Frequently accused of drug dealing, Roma suffered in the social and economic chaos following the Soviet breakup.
The brawl in Chemodanovka became a front-page story, with many Roma houses torched and hundreds forced to leave their homes.
Three years ago, a conflict over the gas supply to a Roma village in the central Tula region prompted authorities to send in 500 riot police.
Stigmatised
"The authorities never say they don't want Roma. But in fact they don't act to combat stereotypes or work toward Roma integration," Kozhanov says.
Despite the Soviet efforts, many Roma communities are isolated and have high levels of illiteracy, child marriage and poverty.
The official population of 200,000 is dwarfed by the some 2.5 million living in Romania and Bulgaria, according to Council of Europe figures.

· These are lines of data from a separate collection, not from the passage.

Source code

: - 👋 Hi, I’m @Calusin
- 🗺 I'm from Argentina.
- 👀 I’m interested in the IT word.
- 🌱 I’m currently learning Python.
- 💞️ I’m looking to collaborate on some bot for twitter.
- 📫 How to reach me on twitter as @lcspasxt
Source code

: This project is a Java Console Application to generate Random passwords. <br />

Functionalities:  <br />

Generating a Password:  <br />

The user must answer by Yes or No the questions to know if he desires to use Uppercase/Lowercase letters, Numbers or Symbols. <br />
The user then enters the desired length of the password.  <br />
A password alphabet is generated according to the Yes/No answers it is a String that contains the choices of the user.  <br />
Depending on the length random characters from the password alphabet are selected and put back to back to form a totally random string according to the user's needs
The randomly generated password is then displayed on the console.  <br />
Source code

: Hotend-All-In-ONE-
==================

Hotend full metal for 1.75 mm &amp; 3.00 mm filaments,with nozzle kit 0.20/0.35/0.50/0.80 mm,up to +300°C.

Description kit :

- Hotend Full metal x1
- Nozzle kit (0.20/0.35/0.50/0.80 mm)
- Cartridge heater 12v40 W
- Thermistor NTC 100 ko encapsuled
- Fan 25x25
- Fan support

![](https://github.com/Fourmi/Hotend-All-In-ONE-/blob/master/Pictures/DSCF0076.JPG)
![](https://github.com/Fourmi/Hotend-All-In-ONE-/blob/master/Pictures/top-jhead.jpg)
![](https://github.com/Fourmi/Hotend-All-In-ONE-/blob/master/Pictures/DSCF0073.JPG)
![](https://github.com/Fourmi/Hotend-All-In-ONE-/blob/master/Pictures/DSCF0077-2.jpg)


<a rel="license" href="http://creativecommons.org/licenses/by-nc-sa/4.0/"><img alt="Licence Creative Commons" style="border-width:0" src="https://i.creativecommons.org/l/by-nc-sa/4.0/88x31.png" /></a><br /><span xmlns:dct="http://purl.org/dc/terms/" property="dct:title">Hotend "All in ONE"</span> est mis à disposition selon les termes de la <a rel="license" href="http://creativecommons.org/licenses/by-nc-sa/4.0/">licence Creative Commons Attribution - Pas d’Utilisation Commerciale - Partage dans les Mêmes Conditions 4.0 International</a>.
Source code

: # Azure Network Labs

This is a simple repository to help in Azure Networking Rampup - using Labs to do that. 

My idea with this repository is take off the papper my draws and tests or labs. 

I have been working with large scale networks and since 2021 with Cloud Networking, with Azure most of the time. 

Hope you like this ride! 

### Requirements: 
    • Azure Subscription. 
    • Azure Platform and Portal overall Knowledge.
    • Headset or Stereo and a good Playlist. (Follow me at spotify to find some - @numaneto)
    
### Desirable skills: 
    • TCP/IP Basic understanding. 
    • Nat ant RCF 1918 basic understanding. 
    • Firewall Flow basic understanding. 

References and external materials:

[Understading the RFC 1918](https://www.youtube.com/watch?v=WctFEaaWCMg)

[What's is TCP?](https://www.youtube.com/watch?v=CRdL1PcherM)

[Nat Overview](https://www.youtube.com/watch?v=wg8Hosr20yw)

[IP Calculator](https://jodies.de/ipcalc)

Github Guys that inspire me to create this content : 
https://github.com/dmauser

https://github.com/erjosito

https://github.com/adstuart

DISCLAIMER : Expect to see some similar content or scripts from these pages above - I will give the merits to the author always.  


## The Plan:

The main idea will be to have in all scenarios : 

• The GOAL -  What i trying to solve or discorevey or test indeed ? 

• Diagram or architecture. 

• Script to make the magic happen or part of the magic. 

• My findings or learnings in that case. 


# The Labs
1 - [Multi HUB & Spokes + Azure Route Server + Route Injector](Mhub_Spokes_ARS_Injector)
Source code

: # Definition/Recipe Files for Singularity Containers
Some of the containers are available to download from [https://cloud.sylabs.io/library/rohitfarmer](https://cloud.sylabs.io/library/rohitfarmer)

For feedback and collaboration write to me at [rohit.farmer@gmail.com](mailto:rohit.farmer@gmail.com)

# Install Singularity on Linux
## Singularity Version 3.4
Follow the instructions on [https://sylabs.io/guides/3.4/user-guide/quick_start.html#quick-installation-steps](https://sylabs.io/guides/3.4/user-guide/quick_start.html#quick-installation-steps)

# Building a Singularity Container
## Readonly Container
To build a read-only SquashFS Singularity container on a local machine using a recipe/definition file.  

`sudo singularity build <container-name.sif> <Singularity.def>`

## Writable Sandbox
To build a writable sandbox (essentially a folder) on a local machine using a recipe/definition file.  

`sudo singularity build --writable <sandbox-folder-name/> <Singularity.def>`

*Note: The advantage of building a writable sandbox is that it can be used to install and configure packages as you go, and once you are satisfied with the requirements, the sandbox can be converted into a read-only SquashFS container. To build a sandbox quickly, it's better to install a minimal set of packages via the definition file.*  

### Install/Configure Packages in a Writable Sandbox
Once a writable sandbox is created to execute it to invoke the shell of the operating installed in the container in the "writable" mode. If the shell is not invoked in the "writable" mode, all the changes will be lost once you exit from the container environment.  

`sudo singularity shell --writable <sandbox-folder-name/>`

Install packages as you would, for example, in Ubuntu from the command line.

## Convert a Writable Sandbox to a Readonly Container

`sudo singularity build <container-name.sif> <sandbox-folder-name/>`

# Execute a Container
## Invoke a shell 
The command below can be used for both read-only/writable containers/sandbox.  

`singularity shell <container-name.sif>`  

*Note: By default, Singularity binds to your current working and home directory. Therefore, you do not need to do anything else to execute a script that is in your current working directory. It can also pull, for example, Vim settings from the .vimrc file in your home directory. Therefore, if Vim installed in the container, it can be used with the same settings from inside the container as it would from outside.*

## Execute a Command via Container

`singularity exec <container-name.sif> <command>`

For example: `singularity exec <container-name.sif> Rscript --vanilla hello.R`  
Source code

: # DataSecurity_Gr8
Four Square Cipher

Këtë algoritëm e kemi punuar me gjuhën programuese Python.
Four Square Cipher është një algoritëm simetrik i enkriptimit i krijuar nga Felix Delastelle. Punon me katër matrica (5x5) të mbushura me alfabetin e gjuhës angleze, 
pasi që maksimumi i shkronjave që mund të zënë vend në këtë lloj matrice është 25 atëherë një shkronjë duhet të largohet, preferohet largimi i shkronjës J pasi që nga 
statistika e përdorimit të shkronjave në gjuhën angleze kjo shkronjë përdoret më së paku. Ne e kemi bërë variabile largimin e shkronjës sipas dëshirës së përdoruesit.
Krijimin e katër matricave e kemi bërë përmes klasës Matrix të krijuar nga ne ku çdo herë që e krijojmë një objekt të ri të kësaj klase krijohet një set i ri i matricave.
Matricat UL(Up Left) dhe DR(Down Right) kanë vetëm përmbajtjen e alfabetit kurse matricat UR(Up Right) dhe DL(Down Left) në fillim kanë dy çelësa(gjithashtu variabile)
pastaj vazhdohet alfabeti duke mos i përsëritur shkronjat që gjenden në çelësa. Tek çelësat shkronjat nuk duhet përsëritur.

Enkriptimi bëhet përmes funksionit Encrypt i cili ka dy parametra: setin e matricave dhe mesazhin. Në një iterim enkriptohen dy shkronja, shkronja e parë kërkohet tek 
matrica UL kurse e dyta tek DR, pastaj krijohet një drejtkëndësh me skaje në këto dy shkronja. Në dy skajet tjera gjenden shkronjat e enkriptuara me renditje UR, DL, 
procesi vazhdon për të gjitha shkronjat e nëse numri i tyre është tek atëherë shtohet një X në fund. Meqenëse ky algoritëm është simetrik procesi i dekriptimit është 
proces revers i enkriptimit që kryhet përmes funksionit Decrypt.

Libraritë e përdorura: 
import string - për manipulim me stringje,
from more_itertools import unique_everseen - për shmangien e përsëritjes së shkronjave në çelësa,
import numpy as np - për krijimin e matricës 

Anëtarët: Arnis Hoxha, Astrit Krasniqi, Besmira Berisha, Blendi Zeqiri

The only Russian NGO that provided legal help to Roma was forced to close in 2014 after authorities demanded that it register as a "foreign agent" under a controversial law because it received funding from abroad.
In this context, the Romen Theatre is increasingly isolated.
Modern methods
A similar institution in Chisinau, the capital of ex-Soviet Moldova with a large Roma population, has long since closed.
"For the authorities, the theatre is a political symbol and demonstrates a measure of (official) respect," says Kozhanov, while criticising its "rather dated method of cultural promotion."
The venue mainly attracts an older crowd, and its shows are far from packed.
Social media is now a much more effective way of reaching the public, Kozhanov suggests.
Meanwhile on TV, Roma artists frequently do well on the Russian version of the singing competition "The Voice".